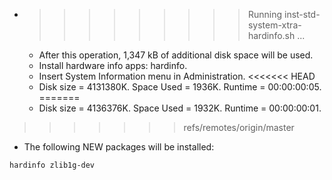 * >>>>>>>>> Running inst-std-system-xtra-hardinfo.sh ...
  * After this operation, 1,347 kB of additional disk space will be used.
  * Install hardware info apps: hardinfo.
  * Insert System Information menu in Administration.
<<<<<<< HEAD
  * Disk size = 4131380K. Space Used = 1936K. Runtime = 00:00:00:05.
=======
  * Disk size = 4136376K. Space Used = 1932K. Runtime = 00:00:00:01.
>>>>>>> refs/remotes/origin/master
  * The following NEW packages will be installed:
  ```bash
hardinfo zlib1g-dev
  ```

****************************************

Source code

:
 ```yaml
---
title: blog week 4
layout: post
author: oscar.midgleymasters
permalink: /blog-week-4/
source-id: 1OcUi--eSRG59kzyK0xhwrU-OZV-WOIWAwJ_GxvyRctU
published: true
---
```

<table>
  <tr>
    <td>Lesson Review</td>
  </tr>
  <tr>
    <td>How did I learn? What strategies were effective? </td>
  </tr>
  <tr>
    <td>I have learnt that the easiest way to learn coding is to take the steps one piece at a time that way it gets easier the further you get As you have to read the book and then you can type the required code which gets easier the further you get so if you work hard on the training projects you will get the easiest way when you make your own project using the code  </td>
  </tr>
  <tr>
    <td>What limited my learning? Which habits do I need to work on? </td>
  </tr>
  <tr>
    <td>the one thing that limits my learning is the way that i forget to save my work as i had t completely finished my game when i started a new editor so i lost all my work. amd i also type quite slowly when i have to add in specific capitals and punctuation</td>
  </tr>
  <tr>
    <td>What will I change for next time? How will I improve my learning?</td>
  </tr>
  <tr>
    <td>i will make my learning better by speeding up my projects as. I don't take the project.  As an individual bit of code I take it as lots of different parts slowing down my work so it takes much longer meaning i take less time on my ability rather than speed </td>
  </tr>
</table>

****************************************

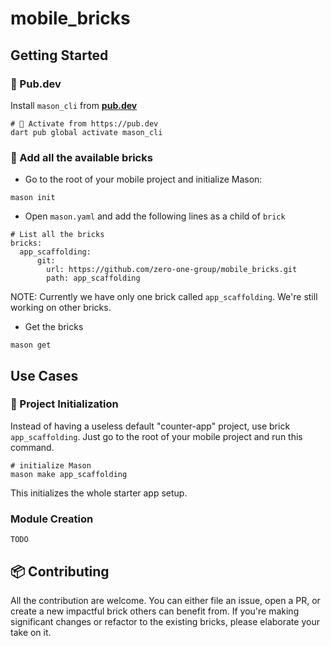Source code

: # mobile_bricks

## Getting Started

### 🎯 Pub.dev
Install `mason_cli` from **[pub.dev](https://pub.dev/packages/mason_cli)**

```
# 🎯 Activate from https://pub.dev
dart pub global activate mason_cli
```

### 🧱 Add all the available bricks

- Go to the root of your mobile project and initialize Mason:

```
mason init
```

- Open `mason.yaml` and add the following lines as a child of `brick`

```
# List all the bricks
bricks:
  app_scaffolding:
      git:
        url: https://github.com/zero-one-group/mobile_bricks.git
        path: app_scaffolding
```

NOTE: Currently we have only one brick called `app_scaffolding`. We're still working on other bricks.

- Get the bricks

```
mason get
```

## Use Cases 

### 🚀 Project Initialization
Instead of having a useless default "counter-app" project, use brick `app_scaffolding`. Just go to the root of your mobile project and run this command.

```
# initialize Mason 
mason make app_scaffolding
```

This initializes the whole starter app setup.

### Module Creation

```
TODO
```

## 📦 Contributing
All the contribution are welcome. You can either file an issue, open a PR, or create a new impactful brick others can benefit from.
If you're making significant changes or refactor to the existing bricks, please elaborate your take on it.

****************************************

• [WORK INSTRUCTIONS] Give the exact lines, and only those, from the line containing "## 📦 Contributing" through the line containing "If you're making" in the entries above.

• [EXERCISE SOLUTION]
## 📦 Contributing
All the contribution are welcome. You can either file an issue, open a PR, or create a new impactful brick others can benefit from.
If you're making significant changes or refactor to the existing bricks, please elaborate your take on it.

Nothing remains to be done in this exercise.